Sevgili okurlarım, Türkiye'de olan işleri
akıl gerçekten de almıyor. İnanılır gibi değil ama bunlar
oluyor.
Hele 16 Nisan'da evet oyları daha çok
çıktığı takdirde bakın neler olacak neler!..
Önceki gün sarayda yapılan bir toplantı vardı. Yine yüzlerce kişi
çağrılmış ve her yer evet
afişleriyle donatılmıştı.
Orası cumhurbaşkanlığı sarayı
değil, AKP genel merkezi olmuştu.
Burada bir hususu bugüne kadar belki yüz defa yazdım.

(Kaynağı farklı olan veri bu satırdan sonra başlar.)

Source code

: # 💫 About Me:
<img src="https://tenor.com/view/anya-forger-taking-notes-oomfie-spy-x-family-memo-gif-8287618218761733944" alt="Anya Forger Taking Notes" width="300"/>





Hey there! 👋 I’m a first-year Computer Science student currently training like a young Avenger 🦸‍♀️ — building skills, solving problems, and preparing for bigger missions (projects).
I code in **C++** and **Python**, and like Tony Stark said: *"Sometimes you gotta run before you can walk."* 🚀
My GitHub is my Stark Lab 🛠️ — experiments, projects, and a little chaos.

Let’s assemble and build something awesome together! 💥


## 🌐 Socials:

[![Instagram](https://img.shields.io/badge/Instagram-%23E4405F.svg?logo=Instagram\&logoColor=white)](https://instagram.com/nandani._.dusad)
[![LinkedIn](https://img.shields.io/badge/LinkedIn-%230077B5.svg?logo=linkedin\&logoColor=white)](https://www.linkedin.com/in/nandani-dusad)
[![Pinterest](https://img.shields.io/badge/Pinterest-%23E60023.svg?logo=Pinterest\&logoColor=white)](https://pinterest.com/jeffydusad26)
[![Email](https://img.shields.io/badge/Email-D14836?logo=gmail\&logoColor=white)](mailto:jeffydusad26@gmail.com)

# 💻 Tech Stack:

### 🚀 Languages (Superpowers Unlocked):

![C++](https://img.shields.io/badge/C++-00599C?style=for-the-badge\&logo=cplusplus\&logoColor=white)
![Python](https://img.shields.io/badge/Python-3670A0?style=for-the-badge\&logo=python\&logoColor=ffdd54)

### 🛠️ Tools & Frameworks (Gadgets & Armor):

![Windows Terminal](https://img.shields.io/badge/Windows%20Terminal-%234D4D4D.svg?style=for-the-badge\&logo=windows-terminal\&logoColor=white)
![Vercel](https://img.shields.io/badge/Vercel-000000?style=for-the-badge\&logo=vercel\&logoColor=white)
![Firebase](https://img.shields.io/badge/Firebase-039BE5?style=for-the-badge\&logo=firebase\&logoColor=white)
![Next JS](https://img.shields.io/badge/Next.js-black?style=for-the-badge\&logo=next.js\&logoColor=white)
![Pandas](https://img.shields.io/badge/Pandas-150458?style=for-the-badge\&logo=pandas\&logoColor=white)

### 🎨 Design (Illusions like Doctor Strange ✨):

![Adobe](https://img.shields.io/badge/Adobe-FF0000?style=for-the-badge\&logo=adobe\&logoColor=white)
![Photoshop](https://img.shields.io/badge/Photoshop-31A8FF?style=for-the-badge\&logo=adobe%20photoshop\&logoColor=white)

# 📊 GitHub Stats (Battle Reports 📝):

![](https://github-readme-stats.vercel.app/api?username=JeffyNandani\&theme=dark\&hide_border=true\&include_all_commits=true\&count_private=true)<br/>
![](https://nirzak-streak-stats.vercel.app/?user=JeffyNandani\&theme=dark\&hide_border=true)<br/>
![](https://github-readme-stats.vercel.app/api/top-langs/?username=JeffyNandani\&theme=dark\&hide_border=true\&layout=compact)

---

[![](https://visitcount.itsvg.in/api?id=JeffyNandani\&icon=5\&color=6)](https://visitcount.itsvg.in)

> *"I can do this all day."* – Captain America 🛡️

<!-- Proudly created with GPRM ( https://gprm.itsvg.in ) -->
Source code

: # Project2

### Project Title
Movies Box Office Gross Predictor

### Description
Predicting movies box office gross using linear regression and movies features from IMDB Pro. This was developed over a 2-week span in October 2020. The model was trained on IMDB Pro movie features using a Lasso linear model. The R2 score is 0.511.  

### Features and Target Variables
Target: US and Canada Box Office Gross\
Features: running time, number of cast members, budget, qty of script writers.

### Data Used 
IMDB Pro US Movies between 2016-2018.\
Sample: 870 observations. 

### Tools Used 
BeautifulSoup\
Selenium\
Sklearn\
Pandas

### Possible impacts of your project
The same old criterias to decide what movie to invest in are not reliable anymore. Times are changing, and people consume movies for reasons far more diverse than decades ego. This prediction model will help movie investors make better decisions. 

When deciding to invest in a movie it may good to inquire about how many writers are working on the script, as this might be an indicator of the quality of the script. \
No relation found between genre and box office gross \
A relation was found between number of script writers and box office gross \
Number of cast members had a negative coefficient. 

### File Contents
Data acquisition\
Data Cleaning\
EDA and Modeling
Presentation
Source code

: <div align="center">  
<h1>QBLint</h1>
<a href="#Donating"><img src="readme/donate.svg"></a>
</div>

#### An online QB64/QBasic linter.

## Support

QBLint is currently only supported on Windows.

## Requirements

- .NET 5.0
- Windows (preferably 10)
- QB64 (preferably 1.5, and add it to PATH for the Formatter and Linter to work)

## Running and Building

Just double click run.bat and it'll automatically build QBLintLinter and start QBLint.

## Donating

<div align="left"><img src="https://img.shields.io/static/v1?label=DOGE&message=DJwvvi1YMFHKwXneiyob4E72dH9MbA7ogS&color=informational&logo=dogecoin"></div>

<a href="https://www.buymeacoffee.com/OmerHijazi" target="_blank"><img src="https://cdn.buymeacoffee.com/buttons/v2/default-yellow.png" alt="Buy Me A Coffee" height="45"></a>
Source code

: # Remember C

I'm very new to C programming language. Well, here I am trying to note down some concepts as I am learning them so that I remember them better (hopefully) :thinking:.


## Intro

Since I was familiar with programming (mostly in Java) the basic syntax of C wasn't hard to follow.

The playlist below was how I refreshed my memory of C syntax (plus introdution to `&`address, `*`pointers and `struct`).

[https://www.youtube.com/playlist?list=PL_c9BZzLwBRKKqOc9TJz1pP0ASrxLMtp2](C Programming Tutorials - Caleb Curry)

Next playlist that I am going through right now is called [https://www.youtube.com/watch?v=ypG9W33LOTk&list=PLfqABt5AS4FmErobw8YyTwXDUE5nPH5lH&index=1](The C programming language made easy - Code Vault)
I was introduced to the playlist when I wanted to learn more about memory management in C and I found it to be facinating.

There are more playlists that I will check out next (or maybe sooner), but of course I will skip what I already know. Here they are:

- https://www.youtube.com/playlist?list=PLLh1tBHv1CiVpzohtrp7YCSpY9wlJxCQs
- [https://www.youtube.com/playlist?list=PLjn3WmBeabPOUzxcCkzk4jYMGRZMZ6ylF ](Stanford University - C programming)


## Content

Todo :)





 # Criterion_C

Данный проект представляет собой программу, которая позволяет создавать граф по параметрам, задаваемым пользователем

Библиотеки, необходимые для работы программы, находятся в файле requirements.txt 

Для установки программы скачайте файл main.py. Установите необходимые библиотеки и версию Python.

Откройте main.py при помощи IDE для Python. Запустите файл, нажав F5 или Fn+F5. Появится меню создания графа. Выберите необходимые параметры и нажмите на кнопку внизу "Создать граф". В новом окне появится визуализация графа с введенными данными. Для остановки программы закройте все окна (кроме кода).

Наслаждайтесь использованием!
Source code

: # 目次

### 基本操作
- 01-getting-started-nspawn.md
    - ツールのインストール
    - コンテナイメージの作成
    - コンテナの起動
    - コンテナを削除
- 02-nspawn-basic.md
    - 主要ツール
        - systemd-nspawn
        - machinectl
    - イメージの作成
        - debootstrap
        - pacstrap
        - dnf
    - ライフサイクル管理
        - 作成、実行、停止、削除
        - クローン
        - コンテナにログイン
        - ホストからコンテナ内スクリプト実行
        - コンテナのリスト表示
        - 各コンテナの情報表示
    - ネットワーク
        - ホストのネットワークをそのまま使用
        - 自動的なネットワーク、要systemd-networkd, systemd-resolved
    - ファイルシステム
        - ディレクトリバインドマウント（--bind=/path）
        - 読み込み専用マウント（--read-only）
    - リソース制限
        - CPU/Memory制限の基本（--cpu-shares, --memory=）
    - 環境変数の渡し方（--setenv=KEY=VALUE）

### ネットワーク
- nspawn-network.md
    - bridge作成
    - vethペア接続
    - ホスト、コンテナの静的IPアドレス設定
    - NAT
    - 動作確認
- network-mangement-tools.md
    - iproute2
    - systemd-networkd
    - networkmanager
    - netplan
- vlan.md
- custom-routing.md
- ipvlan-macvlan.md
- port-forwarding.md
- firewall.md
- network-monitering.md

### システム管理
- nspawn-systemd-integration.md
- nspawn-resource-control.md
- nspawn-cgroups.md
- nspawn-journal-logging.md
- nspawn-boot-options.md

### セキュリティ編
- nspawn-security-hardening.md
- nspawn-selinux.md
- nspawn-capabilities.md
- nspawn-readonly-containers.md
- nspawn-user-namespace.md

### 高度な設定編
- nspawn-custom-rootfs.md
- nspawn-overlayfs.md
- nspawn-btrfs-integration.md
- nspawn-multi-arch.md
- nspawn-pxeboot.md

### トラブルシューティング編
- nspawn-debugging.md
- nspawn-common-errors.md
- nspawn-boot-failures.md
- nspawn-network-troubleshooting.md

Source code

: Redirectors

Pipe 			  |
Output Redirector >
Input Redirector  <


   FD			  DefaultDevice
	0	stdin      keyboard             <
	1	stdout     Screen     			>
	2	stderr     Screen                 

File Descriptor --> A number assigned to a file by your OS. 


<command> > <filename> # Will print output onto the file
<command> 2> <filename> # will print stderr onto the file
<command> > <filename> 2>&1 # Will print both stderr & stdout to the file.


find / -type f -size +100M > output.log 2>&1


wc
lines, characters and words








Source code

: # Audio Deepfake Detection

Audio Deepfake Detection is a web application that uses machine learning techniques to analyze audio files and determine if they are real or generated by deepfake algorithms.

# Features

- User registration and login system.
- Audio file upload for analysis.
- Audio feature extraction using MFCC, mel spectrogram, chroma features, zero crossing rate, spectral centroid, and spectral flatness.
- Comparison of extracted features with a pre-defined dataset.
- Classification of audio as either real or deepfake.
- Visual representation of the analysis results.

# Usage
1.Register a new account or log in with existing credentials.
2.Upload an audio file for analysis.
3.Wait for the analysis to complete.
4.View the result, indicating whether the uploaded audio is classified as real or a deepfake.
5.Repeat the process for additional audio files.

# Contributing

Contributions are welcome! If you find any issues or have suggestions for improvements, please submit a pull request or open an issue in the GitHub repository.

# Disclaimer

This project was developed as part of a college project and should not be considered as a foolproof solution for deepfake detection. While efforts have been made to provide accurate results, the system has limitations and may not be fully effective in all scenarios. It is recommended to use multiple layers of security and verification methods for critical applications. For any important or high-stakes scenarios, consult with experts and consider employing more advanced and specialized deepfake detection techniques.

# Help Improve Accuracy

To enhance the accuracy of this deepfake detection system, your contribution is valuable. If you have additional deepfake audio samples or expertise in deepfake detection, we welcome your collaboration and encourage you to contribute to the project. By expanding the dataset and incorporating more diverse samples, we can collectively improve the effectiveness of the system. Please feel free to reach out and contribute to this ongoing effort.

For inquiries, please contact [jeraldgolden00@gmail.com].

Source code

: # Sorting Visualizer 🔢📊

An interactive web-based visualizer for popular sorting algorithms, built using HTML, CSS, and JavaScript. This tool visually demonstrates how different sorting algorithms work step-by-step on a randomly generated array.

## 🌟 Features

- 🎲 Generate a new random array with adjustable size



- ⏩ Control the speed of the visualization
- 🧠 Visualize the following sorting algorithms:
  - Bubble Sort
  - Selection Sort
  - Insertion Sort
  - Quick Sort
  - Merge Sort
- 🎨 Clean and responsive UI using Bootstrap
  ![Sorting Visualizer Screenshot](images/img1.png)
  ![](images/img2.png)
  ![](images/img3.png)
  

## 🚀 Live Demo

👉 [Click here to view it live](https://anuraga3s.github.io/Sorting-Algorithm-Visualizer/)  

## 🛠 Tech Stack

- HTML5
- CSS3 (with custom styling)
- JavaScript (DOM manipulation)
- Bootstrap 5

Anayasada cumhurbaşkanının “Tarafsızlığı” konusunda açık
hüküm var.
O maddeyi bir kez daha yazıyorum.
Sizleri bunu okumaktan bıktırdıysam özür diliyorum ama ne
yapayım…
* * *
Anayasa madde 103:
“Cumhurbaşkanı görevine başlarken Türkiye Büyük Millet
Meclisi önünde aşağıdaki şekilde andiçer:
Cumhurbaşkanı sıfatıyla… anayasaya, hukukun üstünlüğüne,
demokrasiye, Atatürk ilke ve
inkılaplarına(devrimlerine) ve laik
Cumhuriyet ilkesine bağlı kalacağıma… üzerime aldığım görevi
TARAFSIZLIKLA yerine getirmek için bütün gücümle çalışacağıma Büyük
Türk Milleti ve tarih huzurunda NAMUSUM ve ŞEREFİM üzerine
andiçerim.”
* * *
Namus ve şeref üzerine anayasa uyarınca edilmiş olan bir
yemin!..
Şimdi hem kendisine, hem de ona destek verenlere sormak
gerekir.
Yukarıda özetlediğim bu yemin metninin acaba ne kadarını yerine
getiriyor!
Anayasaya sadakat, hukukun üstünlüğü, demokrasi, Atatürk
ilke ve devrimlerine bağlılık ve özellikle de TARAFSIZLIK
nerede?
Bir kimsenin ister Meclis kürsüsünde, isterse başka
ortamlarda namusu ve şerefi
üzerine ettiği yemin önemlidir.
Hiç kimse “Evet ben o yemini ettim ama keyfim
istemezse uygulamam” deme hakkına sahip değildir.
Hele devlet yönetiminde böyle bir şey söz konusu bile olamaz.